あなたへ誓う気持ち
12月5日、今日は私の誕生日だ。
この日、私は毎年両親の墓参りをすると決めている。
産んでくれたこと。ここまで成長できた事。その報告を兼ねて感謝を伝えに。
両親は私が幼い時に飛行機事故で死んでしまった。
それ以来、ずっと親戚の家で暮らしていた。
中二のある日、失恋の悲しみから十番中学に転校。
そこでセーラー戦士として目覚める。
敵と戦う使命を持ったけど、うさぎ達と楽しい日々を送る毎日。満たされてた。
私の誕生日は期末テストが近い。
その為、事前に祝って貰ってる。
今頃みんなはテスト勉強で必死になってるんだろうな。
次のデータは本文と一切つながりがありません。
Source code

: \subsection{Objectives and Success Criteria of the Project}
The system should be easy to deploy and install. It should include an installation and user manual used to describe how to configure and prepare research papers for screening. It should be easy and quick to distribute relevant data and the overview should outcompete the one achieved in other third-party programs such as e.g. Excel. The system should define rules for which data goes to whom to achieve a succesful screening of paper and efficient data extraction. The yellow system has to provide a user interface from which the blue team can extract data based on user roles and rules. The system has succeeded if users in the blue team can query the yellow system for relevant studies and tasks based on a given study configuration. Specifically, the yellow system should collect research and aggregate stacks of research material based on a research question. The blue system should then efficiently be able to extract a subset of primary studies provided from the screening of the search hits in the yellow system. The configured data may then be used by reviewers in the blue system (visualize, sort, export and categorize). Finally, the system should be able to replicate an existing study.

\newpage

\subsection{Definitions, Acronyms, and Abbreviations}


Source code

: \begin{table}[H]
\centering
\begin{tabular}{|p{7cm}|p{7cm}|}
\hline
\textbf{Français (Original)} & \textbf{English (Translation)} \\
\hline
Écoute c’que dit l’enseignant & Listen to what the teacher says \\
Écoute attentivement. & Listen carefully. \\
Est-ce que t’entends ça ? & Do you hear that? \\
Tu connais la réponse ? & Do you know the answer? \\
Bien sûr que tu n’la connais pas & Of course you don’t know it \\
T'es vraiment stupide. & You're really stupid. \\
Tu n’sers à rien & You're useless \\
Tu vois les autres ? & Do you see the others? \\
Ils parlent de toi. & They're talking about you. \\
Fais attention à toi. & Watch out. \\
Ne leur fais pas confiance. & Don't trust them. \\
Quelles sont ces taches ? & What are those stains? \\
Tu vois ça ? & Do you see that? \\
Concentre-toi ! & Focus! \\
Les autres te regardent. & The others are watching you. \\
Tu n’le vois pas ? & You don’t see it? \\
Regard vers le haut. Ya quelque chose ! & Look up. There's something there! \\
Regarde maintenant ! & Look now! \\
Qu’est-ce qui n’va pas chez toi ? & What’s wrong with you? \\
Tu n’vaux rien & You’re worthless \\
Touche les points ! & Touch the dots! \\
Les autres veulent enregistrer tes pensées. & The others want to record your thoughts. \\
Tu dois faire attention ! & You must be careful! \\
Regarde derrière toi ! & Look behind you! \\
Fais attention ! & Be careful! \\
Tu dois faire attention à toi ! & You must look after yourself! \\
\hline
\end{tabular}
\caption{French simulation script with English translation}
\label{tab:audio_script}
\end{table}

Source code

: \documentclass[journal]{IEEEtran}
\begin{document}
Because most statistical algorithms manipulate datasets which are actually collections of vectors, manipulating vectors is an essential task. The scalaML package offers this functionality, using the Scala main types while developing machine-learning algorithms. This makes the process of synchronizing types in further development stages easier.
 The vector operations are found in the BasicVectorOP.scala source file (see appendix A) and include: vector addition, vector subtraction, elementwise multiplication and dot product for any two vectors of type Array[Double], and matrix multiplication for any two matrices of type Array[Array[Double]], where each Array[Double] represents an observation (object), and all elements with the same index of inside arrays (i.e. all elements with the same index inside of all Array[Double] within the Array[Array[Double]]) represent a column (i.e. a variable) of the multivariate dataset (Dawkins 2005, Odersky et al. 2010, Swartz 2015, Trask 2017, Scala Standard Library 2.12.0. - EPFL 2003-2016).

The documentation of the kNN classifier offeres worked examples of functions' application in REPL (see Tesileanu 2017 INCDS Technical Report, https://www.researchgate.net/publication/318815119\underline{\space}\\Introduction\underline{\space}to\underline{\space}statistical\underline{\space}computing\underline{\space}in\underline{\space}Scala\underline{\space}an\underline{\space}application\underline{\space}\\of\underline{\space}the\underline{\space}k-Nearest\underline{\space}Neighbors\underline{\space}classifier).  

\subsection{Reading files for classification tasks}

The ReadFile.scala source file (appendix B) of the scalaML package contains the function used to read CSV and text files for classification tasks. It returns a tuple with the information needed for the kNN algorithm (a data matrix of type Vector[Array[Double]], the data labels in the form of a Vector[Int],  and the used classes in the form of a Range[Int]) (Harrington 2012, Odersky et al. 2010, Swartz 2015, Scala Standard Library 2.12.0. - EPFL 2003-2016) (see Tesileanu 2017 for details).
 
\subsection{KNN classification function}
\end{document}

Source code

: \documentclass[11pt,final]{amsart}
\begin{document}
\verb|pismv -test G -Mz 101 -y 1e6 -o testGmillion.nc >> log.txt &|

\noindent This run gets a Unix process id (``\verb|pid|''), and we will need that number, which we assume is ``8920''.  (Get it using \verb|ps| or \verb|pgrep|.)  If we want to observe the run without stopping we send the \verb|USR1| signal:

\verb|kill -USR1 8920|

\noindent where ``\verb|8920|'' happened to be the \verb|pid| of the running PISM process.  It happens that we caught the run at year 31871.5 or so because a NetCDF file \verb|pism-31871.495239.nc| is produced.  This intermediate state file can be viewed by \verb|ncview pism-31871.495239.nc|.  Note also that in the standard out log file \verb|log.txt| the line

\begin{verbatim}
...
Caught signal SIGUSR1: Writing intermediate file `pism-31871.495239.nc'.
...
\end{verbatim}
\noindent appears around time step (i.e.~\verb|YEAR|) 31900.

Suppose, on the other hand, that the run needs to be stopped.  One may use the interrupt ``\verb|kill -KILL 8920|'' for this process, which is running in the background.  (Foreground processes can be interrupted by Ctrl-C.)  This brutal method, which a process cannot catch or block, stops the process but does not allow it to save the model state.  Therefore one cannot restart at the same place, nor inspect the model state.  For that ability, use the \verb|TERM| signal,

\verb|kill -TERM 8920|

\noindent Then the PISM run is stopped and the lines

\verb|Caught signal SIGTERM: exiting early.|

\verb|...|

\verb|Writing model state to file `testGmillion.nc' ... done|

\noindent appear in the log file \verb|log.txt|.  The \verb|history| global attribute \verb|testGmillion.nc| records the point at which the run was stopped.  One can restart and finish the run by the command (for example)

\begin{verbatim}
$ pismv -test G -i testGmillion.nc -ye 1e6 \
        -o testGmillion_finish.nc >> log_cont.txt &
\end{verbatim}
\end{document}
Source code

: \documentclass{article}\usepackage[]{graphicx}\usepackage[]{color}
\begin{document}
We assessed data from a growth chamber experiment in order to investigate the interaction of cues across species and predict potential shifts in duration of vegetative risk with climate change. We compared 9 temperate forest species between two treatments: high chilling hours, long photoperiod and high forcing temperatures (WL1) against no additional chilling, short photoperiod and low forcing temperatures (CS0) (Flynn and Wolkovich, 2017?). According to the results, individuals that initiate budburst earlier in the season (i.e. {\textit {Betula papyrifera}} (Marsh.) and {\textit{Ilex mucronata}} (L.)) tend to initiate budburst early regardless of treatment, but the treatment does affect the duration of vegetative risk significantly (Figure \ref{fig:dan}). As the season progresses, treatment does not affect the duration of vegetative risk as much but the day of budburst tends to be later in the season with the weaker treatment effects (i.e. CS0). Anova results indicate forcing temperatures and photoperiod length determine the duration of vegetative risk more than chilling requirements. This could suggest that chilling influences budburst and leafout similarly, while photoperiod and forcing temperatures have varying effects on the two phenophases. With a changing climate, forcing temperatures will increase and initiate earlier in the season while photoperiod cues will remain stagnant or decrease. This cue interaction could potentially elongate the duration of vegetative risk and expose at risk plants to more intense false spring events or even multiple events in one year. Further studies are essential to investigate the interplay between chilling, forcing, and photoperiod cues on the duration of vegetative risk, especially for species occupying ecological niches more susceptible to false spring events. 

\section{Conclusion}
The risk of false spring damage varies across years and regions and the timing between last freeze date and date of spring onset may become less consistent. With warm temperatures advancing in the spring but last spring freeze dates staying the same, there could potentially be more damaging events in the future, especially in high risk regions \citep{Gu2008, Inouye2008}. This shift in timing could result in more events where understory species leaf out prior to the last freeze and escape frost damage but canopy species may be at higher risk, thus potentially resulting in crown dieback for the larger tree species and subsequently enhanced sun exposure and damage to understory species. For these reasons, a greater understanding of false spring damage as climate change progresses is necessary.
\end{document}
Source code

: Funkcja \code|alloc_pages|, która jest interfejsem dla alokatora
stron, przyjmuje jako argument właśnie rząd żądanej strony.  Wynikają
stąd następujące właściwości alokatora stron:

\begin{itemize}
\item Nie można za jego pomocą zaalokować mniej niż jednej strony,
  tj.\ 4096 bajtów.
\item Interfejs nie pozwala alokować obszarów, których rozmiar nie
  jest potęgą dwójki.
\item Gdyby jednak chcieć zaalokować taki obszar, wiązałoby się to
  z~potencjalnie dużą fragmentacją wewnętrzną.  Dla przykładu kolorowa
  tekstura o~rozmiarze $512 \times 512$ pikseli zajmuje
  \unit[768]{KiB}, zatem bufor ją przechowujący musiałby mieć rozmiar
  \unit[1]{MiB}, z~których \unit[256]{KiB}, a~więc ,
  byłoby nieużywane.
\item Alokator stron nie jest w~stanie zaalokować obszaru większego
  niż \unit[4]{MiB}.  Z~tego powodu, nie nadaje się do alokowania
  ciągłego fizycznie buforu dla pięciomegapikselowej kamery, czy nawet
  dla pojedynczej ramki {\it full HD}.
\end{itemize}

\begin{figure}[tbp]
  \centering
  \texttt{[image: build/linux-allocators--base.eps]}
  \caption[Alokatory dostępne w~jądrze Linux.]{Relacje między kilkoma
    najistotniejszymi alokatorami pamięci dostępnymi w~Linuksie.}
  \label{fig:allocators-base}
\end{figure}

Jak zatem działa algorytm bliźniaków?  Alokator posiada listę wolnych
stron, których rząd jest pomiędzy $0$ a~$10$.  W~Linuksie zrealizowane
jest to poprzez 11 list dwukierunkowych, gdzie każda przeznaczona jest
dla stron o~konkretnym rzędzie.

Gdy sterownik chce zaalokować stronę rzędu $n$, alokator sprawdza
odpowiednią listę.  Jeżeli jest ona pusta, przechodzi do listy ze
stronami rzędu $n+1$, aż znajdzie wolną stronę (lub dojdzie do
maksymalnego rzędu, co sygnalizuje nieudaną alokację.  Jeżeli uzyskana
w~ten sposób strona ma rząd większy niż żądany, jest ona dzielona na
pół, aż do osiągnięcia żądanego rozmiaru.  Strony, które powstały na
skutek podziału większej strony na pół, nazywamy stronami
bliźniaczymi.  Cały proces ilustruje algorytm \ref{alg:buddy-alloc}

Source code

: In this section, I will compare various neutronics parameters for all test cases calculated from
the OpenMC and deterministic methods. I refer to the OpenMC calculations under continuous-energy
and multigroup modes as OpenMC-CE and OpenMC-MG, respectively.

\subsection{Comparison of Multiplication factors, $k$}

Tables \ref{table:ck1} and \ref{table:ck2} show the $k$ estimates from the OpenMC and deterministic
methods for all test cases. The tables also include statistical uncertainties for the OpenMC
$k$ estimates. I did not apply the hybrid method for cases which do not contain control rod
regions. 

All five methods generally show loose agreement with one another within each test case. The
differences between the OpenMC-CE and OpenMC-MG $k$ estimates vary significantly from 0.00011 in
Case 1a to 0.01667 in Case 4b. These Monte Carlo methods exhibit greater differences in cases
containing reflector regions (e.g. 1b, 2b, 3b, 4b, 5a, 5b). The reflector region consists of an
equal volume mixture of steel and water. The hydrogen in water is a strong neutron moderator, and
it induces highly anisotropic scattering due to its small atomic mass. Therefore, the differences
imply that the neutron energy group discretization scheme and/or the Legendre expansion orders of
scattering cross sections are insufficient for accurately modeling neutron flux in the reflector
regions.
なんて思いながらほんの少しだけ罪悪感に苛まれつつ、両親が眠る墓地へと朝から向かっていた。
「父さん、母さん、今年も来たよ」
両親の墓の前に来てそう2人に話しかける。勿論、答えは帰ってこない。
「今年も、無事一つ大人になったよ」
もう、あの頃の面影もないほど成長していた。まだまだ成長途中だけど。
「実は私、戦士やってんだ。で、一度死んだんだけど、無事戻ってこられたんだ」
戦士として誇りを持ち、覚悟の戦死。
後悔なんて全くしていなかった。
私には両親もいなかったから。
寧ろ、死んだら会えるんじゃないかって思っていたくらいで。
でも結局はうさぎのお陰でもう一度、木野まこととしての人生を生きる事になった。
「会えるかとちょっと期待したけど、死んだの一瞬過ぎて会えなくて残念だったな」
だけど、この姿で2人に会っても分かって貰えないか?結構成長したもんなぁ。
仮に会って「誰?」とか言われたら、ショックかも。再転生出来て良かった。
「戦士仲間も4人と猫2匹がいるんだ。みんなそれぞれ性格とか違うから楽しいよ」
近況報告も色々しとかなきゃな。
「期末テストで忙しいからさ、連れてこられなかったけど。みんなすげぇいい奴らなんだ」
いつか連れてこられたら良いな。勿論、彼氏も。
まぁどっちもまだまだ無理だけど。
「産んでくれて、ありがとう。楽しい人生、送って行くよ!戦士でもあるけど、両立頑張るよ」
色々話をしながら墓標を綺麗にして行く。
「じゃあね、また彼岸にお参りしに来るよ」
一通りの近況報告を済ますと、お墓を後にする。
流石に朝も早く、墓参りの時期じゃないから誰もいないな。と思いながら空を見上げ、そそくさと後にした。
今日は昼から雨だって天気予報士が言っていた。その通り、空は段々曇って来た。
今年はもう1つ、行きたい所があった。
雨が降ってくる前に、行けたらとそこに向かう。